Rather prophetic, given the circumstances of today.
Allying himself with the Lincoln Project was a no-brainer for Steele, and it was profoundly impactful, according to Tara Setmayer, a senior advisor there and a CNN contributor.
“In the two decades I’ve known Michael Steele, he’s never been afraid to speak truth to power. As a former RNC chairman, Michael’s decision to join the Lincoln Project’s efforts to oust Trump and his enablers is a big deal.
It’s truly ‘country over party’ personified. Michael’s invaluable experience and brand of tell it like it is politics will fit right in on this pirate ship. Welcome aboard.”
In a way, Michael Steele defies assumptions.
Logic.
Being a member of the Grand Old Party for four decades is simply not interwoven through the legacy, a pundit on liberal-leaning MSNBC, would be likely to leave.
And even though his sister’s marriage to boxer Mike Tyson collapsed under the suffocating weight of the boxer’s profligate spending and widespread adultery, Steele remains close to the former heavyweight champion of the world.
“Mike’s a cool guy,” Steele believes. “I love him like a brother. We have respect for each other. Everybody knows his story and, like all of us, he’s got his angels, he’s got his devils.”
Steele knows the Republican party’s “angels” and “devils” better than most.
When he was elected the first Black chairman of the RNC, just ten days after Democrat Barack Obama was sworn in as America’s first Black president, conventional wisdom had it that the party recognized an urgent need to expand beyond its inexorably shrinking white base.

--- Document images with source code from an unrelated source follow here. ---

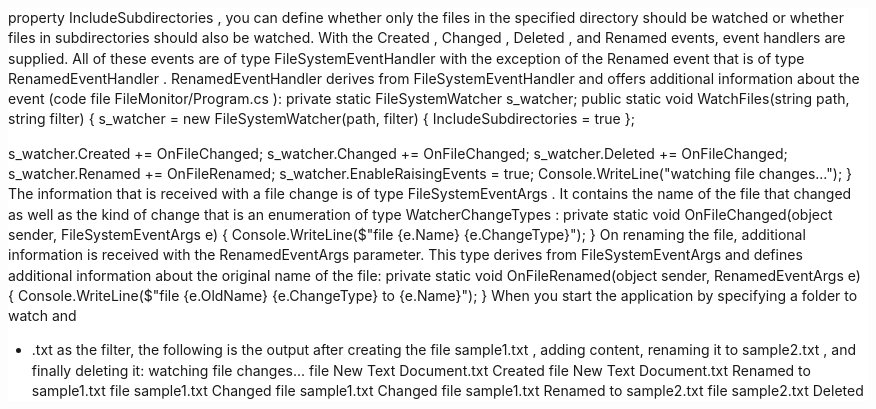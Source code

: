 property IncludeSubdirectories , you can define whether only the files
in the specified directory should be watched or whether files in
subdirectories should also be watched. With the Created , Changed ,
Deleted , and Renamed events, event handlers are supplied. All of these
events are of type FileSystemEventHandler with the exception of the
Renamed event that is of type RenamedEventHandler . RenamedEventHandler
derives from FileSystemEventHandler and offers additional
information about the event (code file FileMonitor/Program.cs ):
private static FileSystemWatcher s_watcher;
public static void WatchFiles(string path, string filter)
{
s_watcher = new FileSystemWatcher(path, filter)
{
IncludeSubdirectories = true
};


s_watcher.Created += OnFileChanged;
s_watcher.Changed += OnFileChanged;
s_watcher.Deleted += OnFileChanged;
s_watcher.Renamed += OnFileRenamed;
s_watcher.EnableRaisingEvents = true;
Console.WriteLine("watching file changes...");
}
The information that is received with a file change is of type
FileSystemEventArgs . It contains the name of the file that changed as
well as the kind of change that is an enumeration of type
WatcherChangeTypes :
private static void OnFileChanged(object sender,
FileSystemEventArgs e)
{
Console.WriteLine($"file {e.Name} {e.ChangeType}");
}
On renaming the file, additional information is received with the
RenamedEventArgs parameter. This type derives from
FileSystemEventArgs and defines additional information about the
original name of the file:
private static void OnFileRenamed(object sender,
RenamedEventArgs e)
{
Console.WriteLine($"file {e.OldName} {e.ChangeType} to
{e.Name}");
}
When you start the application by specifying a folder to watch and
* .txt as the filter, the following is the output after creating the file
sample1.txt , adding content, renaming it to sample2.txt , and finally
deleting it:
watching file changes...
file New Text Document.txt Created
file New Text Document.txt Renamed to sample1.txt
file sample1.txt Changed
file sample1.txt Changed
file sample1.txt Renamed to sample2.txt
file sample2.txt Deleted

Yet a decade later, the party is dominated by a man who has emphatically denied the existence of systemic racism and is madly cheered by white supremacists.
So joining the Lincoln Project was not an easy decision for Steele to make.
“What brought me over to that point was a quote by Dr. [Martin Luther] King that really resonated with my heart and head at the same time; there’s that moment where you go, yeah, this is why.
Dr. King said: ‘Our lives begin to end the day we become silent about the things that matter.’
I asked myself, what are the things that matter to you?
It mattered that the president has openly said to us, I’m not going to accept the outcome of this election if I don’t win.
It matters to me what he’s done with the Postal Service to prevent Americans from accessing the ballot box.
I see this is the time for choosing, and the choice that unfortunately many in my party, particularly in the party leadership, have made is that they choose Trump.
They choose winning an election at all costs over the country and I think, as an American, I should be bigger than that.”
When you frame it like that, and you have a spine and some backbone, hard decision-making no longer represents a road fraught with peril.
You follow your heart, come what may.